There are a number of pros and cons to this approach:

	Pros	Cons
RVV	Existing solution typically achieving DLEN/SEW multiply/adds per cycle Well-defined rounding	Does not support quad-widening or octo-widening Scalability limited by 32 Vector Registers
MVA	Supports quad-widening and octo-widening More throughput than RVV for most configurations May extend to mixed-precision support No state addition to RVV Same register renaming requirements as RVV CI = 5.935 for 8×23 CI = 7.742 for 16×15 (VLEN > 256)	Potentially different FP rounding from RVV and between MVA implementations due to inner product latency issues Optimal code sequence depends on VLEN, so runtime dispatch to multiple loops may be required Extra Vector Register File banking required for many configurations (extra ports for a few configurations) Scalability limited by 32 Vector Registers Format-specific sum reduction hardware Generally lower performance and more L2 references than OPA VLEN ≤ 128 not supported
OPA	Supports quad-widening and octo-widening Usually delivers best throughput and energy efficiency Performance and efficiency increase quadratically with DLEN Accumulator bits are much less expensive than Vector Register File bits Easily scalable up by increasing accumulator array size and LMUL without change to VRF Easily scalable down by decreasing accumulator array size without change to VRF Possible to match compute to load bandwidth Potentially well-defined rounding VLEN ≤ 128 supported Provides efficient transpose in addition to matrix multiplication	Accumulators are extra state, potentially large OoO processors either need to rename accumulators or perform outer product accumulation after commit

Comparison of Methods

Square tiles are generally the best choice, except perhaps for vector where the number of vector registers limits tiles to 16×16 for EMUL≤1 and to 8×8 for EMUL=2. Thus the table below uses square tiles for the Outer Product Array (OPA) and Matrix Register File (MRF) methods below. OPA and MRF are split into Δ≤2 and Δ=4 cases as described in the Matrix Multiply Using An Outer Product Array section above. Δ=3 and Δ≥5 are not considered.

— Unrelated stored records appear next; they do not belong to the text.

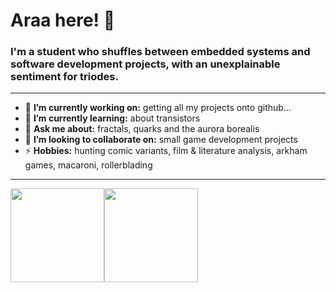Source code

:<h1 align="left"> Araa here! 🪼 </h1>

<h3 align="left">  I'm a student who shuffles between embedded systems and software development projects, with an unexplainable sentiment for triodes. </h3>

---

- 🔭 **I’m currently working on:** getting all my projects onto github...
- 🌱 **I’m currently learning:** about transistors
- 💬 **Ask me about:** fractals, quarks and the aurora borealis 
- 👯 **I’m looking to collaborate on:** small game development projects
- ⚡ **Hobbies:** hunting comic variants, film & literature analysis, arkham games, macaroni, rollerblading
  
---

<a href="https://dewith.co/"><img height="150px" src="https://github-readme-stats.vercel.app/api?username=dewith&show_icons=true&hide_title=true&hide_border=true&theme=gotham" /><img height="150px" src="https://github-readme-stats.vercel.app/api/top-langs/?username=dewith&show_icons=true&hide=jupyter%20notebook,vue,makefile&layout=compact&langs_count=6&hide_title=true&hide_border=true&theme=gotham" /></a>
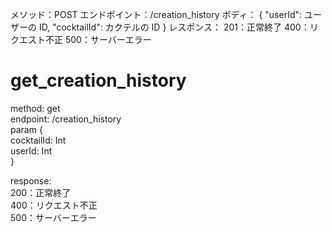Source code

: メソッド：POST
エンドポイント：/creation_history
ボディ：
{
"userId": ユーザーの ID,
"cocktailId": カクテルの ID
}
レスポンス：
201：正常終了
400：リクエスト不正
500：サーバーエラー


# get_creation_history
method: get  
endpoint: /creation_history  
param {  
    cocktailId: Int  
    userId: Int  
}  

response:  
200：正常終了  
400：リクエスト不正  
500：サーバーエラー  
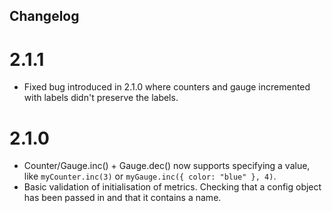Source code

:## Changelog

# 2.1.1

- Fixed bug introduced in 2.1.0 where counters and gauge incremented with labels didn't preserve the labels.

# 2.1.0

- Counter/Gauge.inc() + Gauge.dec() now supports specifying a value, like `myCounter.inc(3)` or `myGauge.inc({ color: "blue" }, 4)`.
- Basic validation of initialisation of metrics. Checking that a config object has been passed in and that it contains a name.
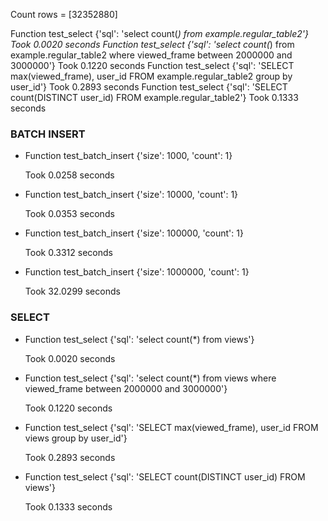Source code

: Count rows = [32352880]

Function test_select {'sql': 'select count(*) from example.regular_table2'} Took 0.0020 seconds
Function test_select {'sql': 'select count(*) from example.regular_table2  where viewed_frame between 2000000 and 3000000'} Took 0.1220 seconds
Function test_select {'sql': 'SELECT max(viewed_frame), user_id FROM example.regular_table2 group by user_id'} Took 0.2893 seconds
Function test_select {'sql': 'SELECT count(DISTINCT user_id) FROM example.regular_table2'} Took 0.1333 seconds

### BATCH INSERT
* Function test_batch_insert {'size': 1000, 'count': 1} 
    
    Took 0.0258 seconds

* Function test_batch_insert {'size': 10000, 'count': 1} 

    Took 0.0353 seconds

* Function test_batch_insert {'size': 100000, 'count': 1} 
    
    Took 0.3312 seconds

* Function test_batch_insert {'size': 1000000, 'count': 1} 

    Took 32.0299 seconds

### SELECT
* Function test_select {'sql': 'select count(*) from views'} 

    Took 0.0020 seconds

* Function test_select {'sql': 'select count(*) from views where viewed_frame between 2000000 and 3000000'} 

    Took 0.1220 seconds

* Function test_select {'sql': 'SELECT max(viewed_frame), user_id FROM views group by user_id'} 

    Took 0.2893 seconds

* Function test_select {'sql': 'SELECT count(DISTINCT user_id) FROM views'} 

    Took 0.1333 seconds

The Acc column gives where tiles are accumulated. The LBM column gives whether Load Bandwidth Matching is feasible (generally not for Vector unless the load elements per cycle is small). The C column gives the number of multiply/add computations per inner loop. The Load column gives the number of elements loaded per inner loop. The CI column gives the Computation Intensity (CI), or C/Load. Loading of accumulation tile is not included in Computational Intensity (CI) because that is negligible for large matrixes, being outside of the l loop. The Register Requirement in elements for matching the load bandwidth limit is given in column RR, except for the vector methods where matching is generally not feasible. The number of multiply/add units required to match the load bandwidth 𝑉 is given in column MAR.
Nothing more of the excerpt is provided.